La Transition agroécologique associé à une reterritorialisation de l’alimentaire semble être la voie à suivre afin de développer des systèmes alimentaires résilients et ainsi assurer la sécurité alimentaire des populations à l’avenir.

Mais, me direz vous, quel est notre rôle dans tout ce foutoir ? Association étudiante d’une vingtaine de membres essayant tant bien que mal de répondre à ces questions à l’échelle des campus de l’Université de Limoges… Eh bien disons que l’on commence par le début : un jardin partagé en permaculture, une AMAP étudiante, de l’information qualitey top + sur les réseaux sociaux (WordPress, Facebook, Instagram…), du lobbying pour la transition des campus et l’amélioration de l’offre alimentaire du CROUS, une Semaine de l’Environnement (Réseau GRAPPE) annuelle depuis 5 ans (sauf quand y a un confinement pour cause de pandémie mondiale…), des partenariats avec les assos étudiantes mais pas que (LNE, Terre de Liens, Terres de Cabanes, Véli-Vélo, etc.), des balades, etc.

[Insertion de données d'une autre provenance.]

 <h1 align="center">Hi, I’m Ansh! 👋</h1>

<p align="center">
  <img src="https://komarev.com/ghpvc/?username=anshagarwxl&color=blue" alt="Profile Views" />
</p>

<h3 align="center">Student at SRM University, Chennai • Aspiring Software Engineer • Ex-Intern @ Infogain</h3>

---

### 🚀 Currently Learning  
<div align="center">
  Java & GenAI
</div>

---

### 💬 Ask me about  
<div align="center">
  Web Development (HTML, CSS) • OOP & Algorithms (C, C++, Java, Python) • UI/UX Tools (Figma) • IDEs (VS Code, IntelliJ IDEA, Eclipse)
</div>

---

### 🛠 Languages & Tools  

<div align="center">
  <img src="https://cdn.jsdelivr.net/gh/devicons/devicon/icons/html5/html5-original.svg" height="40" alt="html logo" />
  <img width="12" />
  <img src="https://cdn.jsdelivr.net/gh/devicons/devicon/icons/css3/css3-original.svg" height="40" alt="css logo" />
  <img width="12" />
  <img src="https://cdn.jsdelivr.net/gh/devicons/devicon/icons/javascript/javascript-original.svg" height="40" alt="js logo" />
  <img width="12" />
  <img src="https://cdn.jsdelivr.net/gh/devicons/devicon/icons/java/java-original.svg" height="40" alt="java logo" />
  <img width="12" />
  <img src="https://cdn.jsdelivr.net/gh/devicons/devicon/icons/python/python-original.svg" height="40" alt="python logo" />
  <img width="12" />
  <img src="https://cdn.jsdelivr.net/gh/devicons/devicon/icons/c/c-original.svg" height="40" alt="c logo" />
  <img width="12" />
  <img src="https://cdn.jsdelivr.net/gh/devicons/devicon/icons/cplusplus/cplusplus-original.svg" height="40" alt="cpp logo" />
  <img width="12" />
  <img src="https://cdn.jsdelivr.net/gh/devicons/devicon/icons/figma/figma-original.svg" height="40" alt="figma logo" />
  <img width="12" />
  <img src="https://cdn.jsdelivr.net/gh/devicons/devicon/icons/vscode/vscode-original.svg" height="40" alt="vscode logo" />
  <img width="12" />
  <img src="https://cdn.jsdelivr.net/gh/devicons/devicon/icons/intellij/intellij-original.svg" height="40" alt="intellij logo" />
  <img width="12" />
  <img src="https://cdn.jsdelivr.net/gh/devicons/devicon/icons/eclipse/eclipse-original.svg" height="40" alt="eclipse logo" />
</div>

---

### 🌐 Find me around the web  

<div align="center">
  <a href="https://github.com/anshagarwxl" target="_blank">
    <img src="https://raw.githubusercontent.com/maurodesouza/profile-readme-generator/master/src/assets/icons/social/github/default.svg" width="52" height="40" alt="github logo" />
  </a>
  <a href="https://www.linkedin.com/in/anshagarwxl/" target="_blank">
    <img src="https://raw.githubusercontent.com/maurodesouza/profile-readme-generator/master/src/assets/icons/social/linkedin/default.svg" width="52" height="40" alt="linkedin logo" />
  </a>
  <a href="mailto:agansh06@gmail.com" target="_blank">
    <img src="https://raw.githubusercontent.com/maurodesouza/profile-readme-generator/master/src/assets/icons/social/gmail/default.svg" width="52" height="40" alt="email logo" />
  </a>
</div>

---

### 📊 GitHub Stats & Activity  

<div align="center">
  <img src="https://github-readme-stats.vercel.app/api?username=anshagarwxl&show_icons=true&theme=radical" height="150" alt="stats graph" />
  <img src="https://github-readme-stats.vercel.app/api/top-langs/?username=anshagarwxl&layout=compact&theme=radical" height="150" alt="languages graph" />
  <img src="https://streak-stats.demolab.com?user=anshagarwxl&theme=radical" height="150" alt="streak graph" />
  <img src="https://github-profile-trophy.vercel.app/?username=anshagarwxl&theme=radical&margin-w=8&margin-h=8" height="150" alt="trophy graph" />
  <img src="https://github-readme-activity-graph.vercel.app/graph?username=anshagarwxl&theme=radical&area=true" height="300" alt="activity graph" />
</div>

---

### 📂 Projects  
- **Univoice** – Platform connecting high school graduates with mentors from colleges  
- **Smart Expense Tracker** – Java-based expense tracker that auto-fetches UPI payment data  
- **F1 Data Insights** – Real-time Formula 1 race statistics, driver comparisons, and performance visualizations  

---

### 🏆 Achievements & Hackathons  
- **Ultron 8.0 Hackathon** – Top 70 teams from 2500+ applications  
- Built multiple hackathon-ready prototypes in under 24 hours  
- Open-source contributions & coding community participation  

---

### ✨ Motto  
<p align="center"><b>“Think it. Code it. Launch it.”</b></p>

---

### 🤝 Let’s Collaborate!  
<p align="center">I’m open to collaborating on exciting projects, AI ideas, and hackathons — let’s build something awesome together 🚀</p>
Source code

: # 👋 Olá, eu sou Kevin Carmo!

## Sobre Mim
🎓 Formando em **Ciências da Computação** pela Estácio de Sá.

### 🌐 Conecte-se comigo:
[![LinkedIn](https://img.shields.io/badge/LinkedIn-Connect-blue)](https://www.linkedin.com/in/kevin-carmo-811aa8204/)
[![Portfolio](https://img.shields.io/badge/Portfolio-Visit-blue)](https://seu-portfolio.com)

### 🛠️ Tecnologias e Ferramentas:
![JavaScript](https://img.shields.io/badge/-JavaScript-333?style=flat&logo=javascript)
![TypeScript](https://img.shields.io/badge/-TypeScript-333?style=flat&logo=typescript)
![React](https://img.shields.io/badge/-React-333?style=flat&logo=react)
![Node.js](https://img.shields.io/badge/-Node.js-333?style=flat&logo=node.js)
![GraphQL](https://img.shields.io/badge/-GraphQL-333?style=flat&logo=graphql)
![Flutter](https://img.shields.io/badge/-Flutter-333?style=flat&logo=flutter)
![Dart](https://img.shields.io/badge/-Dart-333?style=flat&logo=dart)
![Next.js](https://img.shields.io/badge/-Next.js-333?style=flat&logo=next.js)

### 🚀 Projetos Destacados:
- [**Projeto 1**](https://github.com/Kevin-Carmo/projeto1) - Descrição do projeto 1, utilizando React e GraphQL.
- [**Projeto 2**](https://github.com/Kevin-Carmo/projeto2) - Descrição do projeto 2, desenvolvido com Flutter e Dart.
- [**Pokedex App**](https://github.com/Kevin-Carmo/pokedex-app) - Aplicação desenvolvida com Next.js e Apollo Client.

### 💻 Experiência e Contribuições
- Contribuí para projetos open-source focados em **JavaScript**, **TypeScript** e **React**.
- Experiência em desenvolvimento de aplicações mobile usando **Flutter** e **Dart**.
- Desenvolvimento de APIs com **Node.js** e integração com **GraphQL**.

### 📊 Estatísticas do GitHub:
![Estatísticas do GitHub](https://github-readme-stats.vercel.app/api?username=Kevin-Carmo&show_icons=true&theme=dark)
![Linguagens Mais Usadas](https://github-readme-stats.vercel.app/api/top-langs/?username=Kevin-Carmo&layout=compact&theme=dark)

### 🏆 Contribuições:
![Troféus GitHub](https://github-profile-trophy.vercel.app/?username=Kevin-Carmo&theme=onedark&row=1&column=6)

Cultiver les campus en théorie

« Cultiver notre jardin » serait, selon Voltaire, l’une des clés du bonheur. Prenons le au mot et, en tant qu’étudiant.e.s, cultivons nos campus. C’est dans ce sens que, depuis sept-oct 2015, Campus à Cultiver développe un jardin partagé à Vanteaux (FLSH/ENSA) afin d’en faire un lieu permaculturel à vocation sociale, écologique et démocratique. Il s’agit d’un espace d’autoformation à la permaculture, de sensibilisation aux enjeux environnementaux et sociaux liés à l’alimentation et l’agriculture, production de fruits, légumes et autres comestibles pour les bénévoles de l’association, etc. Le campus de la Borie (FST) compte aussi son jardin partagé géré par Borie Uni’Vert’cité.

Le jardin partagé a certes un rôle d’animation dans la vie universitaire en tant qu’outil d’éducation populaire mais il ne s’agit que d’une jeune pousse qui mériterait de s’étendre et d’essaimer absolument partout !

Les campus de l’Université de Limoges, auxquels nous pouvons ajouter les espaces du CROUS, disposent de grandes surfaces d’espaces verts cultivables largement sous utilisés. 1 ha d’arbres, arbrisseaux, etc. assurent les besoins alimentaires en fruits pour 73 personnes ; avec 1 ha en maraichage, 41 personnes pour des légumes de saisons ; 1 ha de céréales et autres cultures, 9 personnes (Source : PARCEL). Une étude ultérieure plus poussée permettra de déterminer le potentielle agroécologique des campus et jusqu’à quel niveau la production qui en découlerait pourrait être mise à disposition des étudiant.e.s, et tout particulièrement celleux concernées par la précarité alimentaire.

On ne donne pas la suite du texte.